So the big question is: Does more spending mean higher taxes?
It seems likely with a $2 trillion American Jobs Plan (that could eventually cost trillions more) on the table to bolster America’s crumbling infrastructure and invest in R&D.1
What could those tax hikes look like? Let’s consider the possibilities.
Although President Biden did commit to not raising taxes on folks earning less than $400,000 per year, it seems hard to believe that he’ll be able to keep that promise with such a massive bill to cover.2
Also, it looks like married folks filing jointly could find themselves facing a big "marriage penalty" if they get swept over the $400k threshold as a household.2
So what's on the table?
Well, one option is a new auto mileage tax, which would raise money for highway infrastructure. Another is higher fuel taxes, which could increase what Americans pay at the pump.3 However, both proposals would be difficult to get through Congress, so they seem unlikely to come to fruition.

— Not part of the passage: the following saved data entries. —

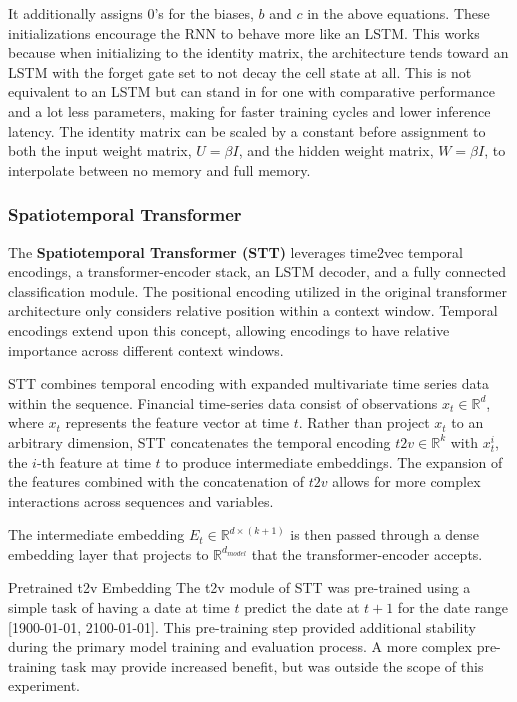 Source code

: \documentclass[10pt,twocolumn,letterpaper]{article}
\begin{document}
    It additionally assigns 0’s for the biases, $b$ and $c$ in the above equations. These initializations encourage the RNN to behave more like an LSTM. This works because when initializing to the identity matrix, the architecture tends toward an LSTM with the forget gate set to not decay the cell state at all. This is not equivalent to an LSTM but can stand in for one with comparative performance and a lot less parameters, making for faster training cycles and lower inference latency. The identity matrix can be scaled by a constant before assignment to both the input weight matrix, $U = \beta I$, and the hidden weight matrix, $W= \beta I$, to interpolate between no memory and full memory.

    \subsubsection{Spatiotemporal Transformer}

    The \textbf{Spatiotemporal Transformer (STT)} leverages time2vec temporal encodings, a transformer-encoder stack, an LSTM decoder, and a fully connected classification module. The positional encoding utilized in the original transformer architecture only considers relative position within a context window. Temporal encodings extend upon this concept, allowing encodings to have relative importance across different context windows\cite{STT_Paper,time2vec,STLAT_sota,vaswani_attention_2023,BERT}.

STT combines temporal encoding with expanded multivariate time series data within the sequence. Financial time-series data consist of observations $x_t \in \mathbb{R}^d$, where $x_t$ represents the feature vector at time $t$. Rather than project $x_t$ to an arbitrary dimension, STT concatenates the temporal encoding $t2v \in \mathbb{R}^k$ with $x^i_t$, the $i$-th feature at time $t$ to produce intermediate embeddings. The expansion of the features combined with the concatenation of $t2v$ allows for more complex interactions across sequences and variables.

            The intermediate embedding $E_t \in \mathbb{R}^{d \times (k + 1)}$ is then passed through a dense embedding layer that projects to $\mathbb{R}^{d_{model}}$ that the transformer-encoder accepts.

Pretrained t2v Embedding
The t2v module of STT was pre-trained using a simple task of having a date at time $t$ predict the date at $t+1$ for the date range [1900-01-01, 2100-01-01]. This pre-training step provided additional stability during the primary model training and evaluation process. A more complex pre-training task may provide increased benefit, but was outside the scope of this experiment.
\end{document}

And then you've got some economists who favor funding long-term infrastructure spending with ultra-long bonds and it is a possibility that Treasury Secretary Yellen will consider issuing 50-year bonds for the first time since 1911 to take advantage of low-interest rates.4
Bottom line: we don’t know exactly what will ultimately come out of all this Congressional haggling; BUT, it’s a smart move to prepare for potentially higher tax rates in 2022.

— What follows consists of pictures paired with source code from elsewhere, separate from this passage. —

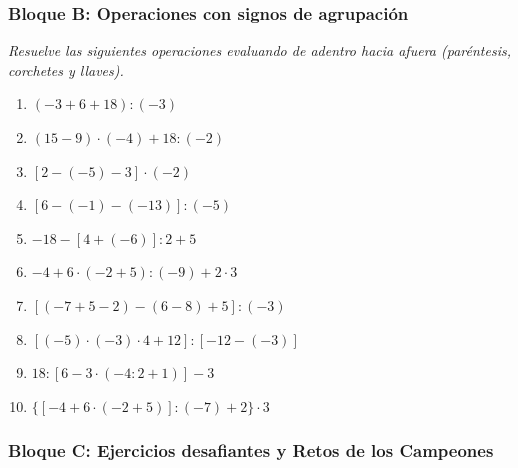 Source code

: \documentclass[12pt, letterpaper]{article}
\begin{document}
\subsubsection*{Bloque B: Operaciones con signos de agrupación}
\textit{Resuelve las siguientes operaciones evaluando de adentro hacia afuera (paréntesis, corchetes y llaves).}

\begin{enumerate}[leftmargin=*, start=104]
  \item \facil{} $(-3 + 6 + 18) : (-3)$

  \item \facil{} $(15 - 9) \cdot (-4) + 18 : (-2)$

  \item \medio{} $[2 - (-5) - 3] \cdot (-2)$

  \item \medio{} $[6 - (-1) - (-13)] : (-5)$

  \item \medio{} $-18 - [4 + (-6)] : 2 + 5$

  \item \medio{} $-4 + 6 \cdot (-2 + 5) : (-9) + 2 \cdot 3$

  \item \dificil{} $[(-7 + 5 - 2) - (6 - 8) + 5] : (-3)$

  \item \dificil{} $[(-5) \cdot (-3) \cdot 4 + 12] : [-12 - (-3)]$

  \item \dificil{} $18 : [6 - 3 \cdot (-4 : 2 + 1)] - 3$

  \item \dificil{} $\{[-4 + 6 \cdot (-2 + 5)] : (-7) + 2\} \cdot 3$
\end{enumerate}

\subsubsection*{Bloque C: Ejercicios desafiantes y Retos de los Campeones}
\end{document}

What could those look like? Your guess is as good as mine, but if I were a betting man, I'd say that some combination of the following seems quite possible:
- A higher top income tax rate
- A higher capital gains tax rate
- A higher corporate tax rate
- A lower estate tax exemption amount
We’ll know more as the final deal shakes out, but it's clear these possibilities make 2021 that much more critical for tax and estate planning.

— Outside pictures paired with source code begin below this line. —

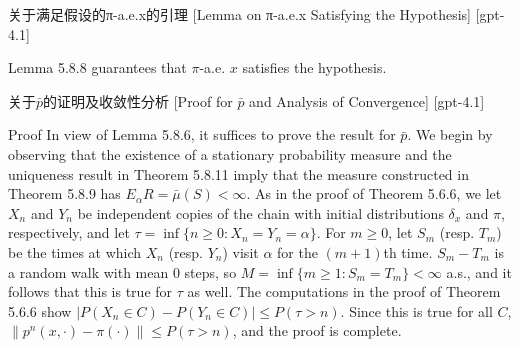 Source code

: \documentclass[UTF8]{ctexart}
\begin{document}
    
    
    \begin{lma}
        {关于满足假设的π-a.e.x的引理}
        [Lemma on π-a.e.x Satisfying the Hypothesis]
        [gpt-4.1]
        
Lemma 5.8.8 guarantees that $\pi$-a.e. $x$ satisfies the hypothesis.

    \end{lma}
    
    
    
    \begin{prf}
        {关于$\bar{p}$的证明及收敛性分析}
        [Proof for $\bar{p}$ and Analysis of Convergence]
        [gpt-4.1]
        
Proof In view of Lemma 5.8.6, it suffices to prove the result for $\bar{p}$. We begin by observing that the existence of a stationary probability measure and the uniqueness result in Theorem 5.8.11 imply that the measure constructed in Theorem 5.8.9 has $E_{\alpha}R = \bar{\mu}(S) < \infty$. As in the proof of Theorem 5.6.6, we let $X_n$ and $Y_n$ be independent copies of the chain with initial distributions $\delta_x$ and $\pi$, respectively, and let $\tau = \inf\{ n \geq 0 : X_n = Y_n = \alpha \}$. For $m \geq 0$, let $S_m$ (resp. $T_m$) be the times at which $X_n$ (resp. $Y_n$) visit $\alpha$ for the $(m+1)$th time. $S_m - T_m$ is a random walk with mean 0 steps, so $M = \inf\{ m \geq 1 : S_m = T_m \} < \infty$ a.s., and it follows that this is true for $\tau$ as well. The computations in the proof of Theorem 5.6.6 show $| P(X_n \in C) - P(Y_n \in C) | \leq P(\tau > n)$. Since this is true for all $C$, $\| p^n(x, \cdot) - \pi(\cdot) \| \leq P(\tau > n)$, and the proof is complete.

    \end{prf}
    
    
    
\end{document}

In other tax news, the IRS has extended the deadline for making 2020 IRA and HSA contributions to May 17, giving folks an extra few weeks to get them in.5
Also, folks who already filed and paid taxes on 2020 unemployment benefits and are due money back under the recent rule change will automatically get refunds from the IRS, avoiding the need to file an amended return (unless they became newly eligible for additional credits or deductions).6
There’s a lot going on right now in Washington and we can’t know what the final resolution will be until all sides have their say.
However, it’s wise to remember that laws and circumstances change all the time. All we can do is stay on top of things and plan ahead as best we can.
This information is not intended to be a substitute for specific individualized tax advice. We suggest that you discuss your specific tax issues with a qualified tax professional.